Stock investors are not expecting any market-specific measures in the budget though sectoral reliefs across the economy may perk up specific scrips, the sombre mood reinforced by a more-than-2500 crash in the Sensex last week.
The budgets have largely been disappointing to markets during the tenure of the NDA since 2014: they have fallen on five occasions the day of its presentation. Exactly a year ago, the Sensex had crashed 988 points — its steepest fall on a budget day in six years .
However, this time around, there may be some relief for investors as the markets have seen a sell-off before the budget presentation.
During the week before the key event, the 30-share BSE benchmark crashed 2592.77 points or 5.30 per cent while the Nifty has lost more than 737.30 points and it is now below the psychological 14000 mark at 13634.60.
“Two good things have happened before this budget. First there has been a correction in the markets and second we do not have high expectations about this budget. In fact, less than 24 hours before its presentation, we are wondering what it could bring to the table. Therefore, the markets may not see a big fall,’’ says Arun Kejriwal, director, KRIS an investment advisory firm.
An analyst with a domestic brokerage here added that investors are going into the budget with lighter positions and that expectations are muted as the government has so far desisted from announcing big-bang stimulus measures to boost growth after the Covid-19 pandemic. He, however, added that the markets will also focus on the proposals and that any coronavirus cess on high income individuals or companies may not be taken positively.
Brokerages, however, do have sector-specific expectations. For the banking sector, it includes a bad bank, a bank investment company that will take over the government’s stake in the 12 public sector banks. Some even expect a bold announcement in the form of privatisation of some of these banks apart from continuing their consolidation so as to bring down the number of state-owned lenders to four.
They also expect a higher deduction on housing loans and reduction in long term capital gains rate on real estate assets to 10 per cent with their holding period also reduced to 12 months from 24 months.
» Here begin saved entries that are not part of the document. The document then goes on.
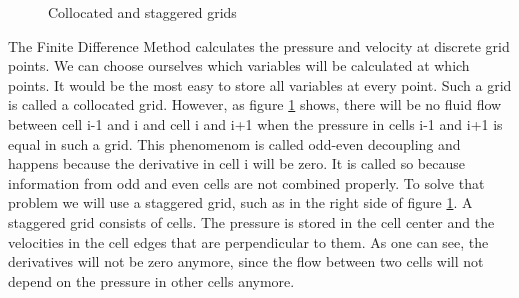 \documentclass{article}
\begin{document}
\begin{figure}[h]
\centering
{} \caption{Collocated and staggered grids} \label{Odd-even decoupling} \end{figure}
The Finite Difference Method calculates the pressure and velocity at discrete grid points. We can choose ourselves which variables will be calculated at which points. It would be the most easy to store all variables at every point. Such a grid is called a collocated grid\cite{Staggered grid}. However, as figure \ref{Odd-even decoupling} shows, there will be no fluid flow between cell i-1 and i and cell i and i+1 when the pressure in cells i-1 and i+1 is equal in such a grid. This phenomenom is called odd-even decoupling and happens because the derivative in cell i will be zero\cite{Staggered grid}. It is called so because information from odd and even cells are not combined properly\cite{Staggered grid}. To solve that problem we will use a staggered grid, such as in the right side of figure \ref{Odd-even decoupling}. A staggered grid consists of cells. The pressure is stored in the cell center and the velocities in the cell edges that are perpendicular to them\cite{Staggered grid}. As one can see, the derivatives will not be zero anymore, since the flow between two cells will not depend on the pressure in other cells anymore.
\newpage
\end{document}
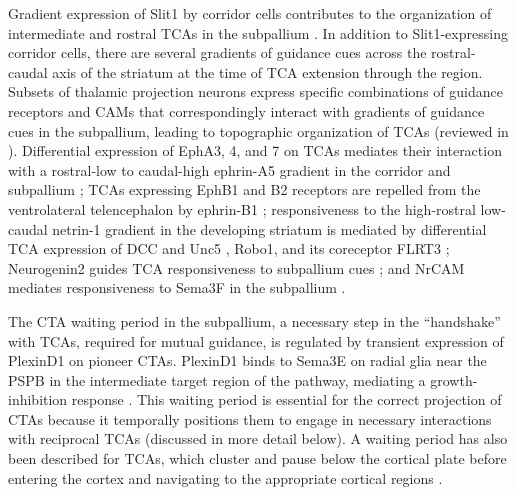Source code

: Gradient expression of Slit1 by corridor cells contributes to the organization of intermediate and rostral TCAs in the subpallium \cite{bielle2011emergent}. 
In addition to Slit1-expressing corridor cells, there are several gradients of guidance cues across the rostral-caudal axis of the striatum at the time of TCA extension through the region. 
Subsets of thalamic projection neurons express specific combinations of guidance receptors and CAMs that correspondingly interact with gradients of guidance cues in the subpallium, leading to topographic organization of TCAs (reviewed in \cite{garel2014inputs,molnar2012mechanisms}). 
Differential expression of EphA3, 4, and 7 on TCAs mediates their interaction with a rostral-low to caudal-high ephrin-A5 gradient in the corridor and subpallium \cite{dufour2003area}; TCAs expressing EphB1 and B2 receptors are repelled from the ventrolateral telencephalon by ephrin-B1 \cite{robichaux2014ephb}; responsiveness to the high-rostral low-caudal netrin-1 gradient in the developing striatum is mediated by differential TCA expression of DCC and Unc5 \cite{powell2008topography}, Robo1, and its coreceptor FLRT3 \cite{leyva2014flrt3}; Neurogenin2 guides TCA responsiveness to subpallium cues \cite{seibt2003neurogenin2}; and NrCAM mediates responsiveness to Sema3F in the subpallium \cite{demyanenko2011nrcam}. 

The CTA waiting period in the subpallium, a necessary step in the “handshake” with TCAs, required for mutual guidance, is regulated by transient expression of PlexinD1 on pioneer CTAs. 
PlexinD1 binds to Sema3E on radial glia near the PSPB in the intermediate target region of the pathway, mediating a growth-inhibition response \cite{deck2013pathfinding}. 
This waiting period is essential for the correct projection of CTAs because it temporally positions them to engage in necessary interactions with reciprocal TCAs (discussed in more detail below). 
A waiting period has also been described for TCAs, which cluster and pause below the cortical plate before entering the cortex and navigating to the appropriate cortical regions \cite{ghosh1992pathfinding,leyva2013and,lund1977development}.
Some optimists are looking forward to some good news on the long-term capital gains (LTCG) on listed shares. “Among the key expectations, the investors will look forward to the abolition of long-term capital gains tax or redefining long term to two years and reducing the taxation to nil, while further allow indexation benefits to equity mutual funds and some relief on dividend distribution tax in hands of investors,’’ says Nitin Aggarwal, CEO, Religare Broking.
A note from Centrum says that the budget will prioritise growth-oriented measures so that the momentum of recovery is sustained. The emphasis is likely to be on the revitalisation of durable consumption impulses as the supply side measures have already been implemented.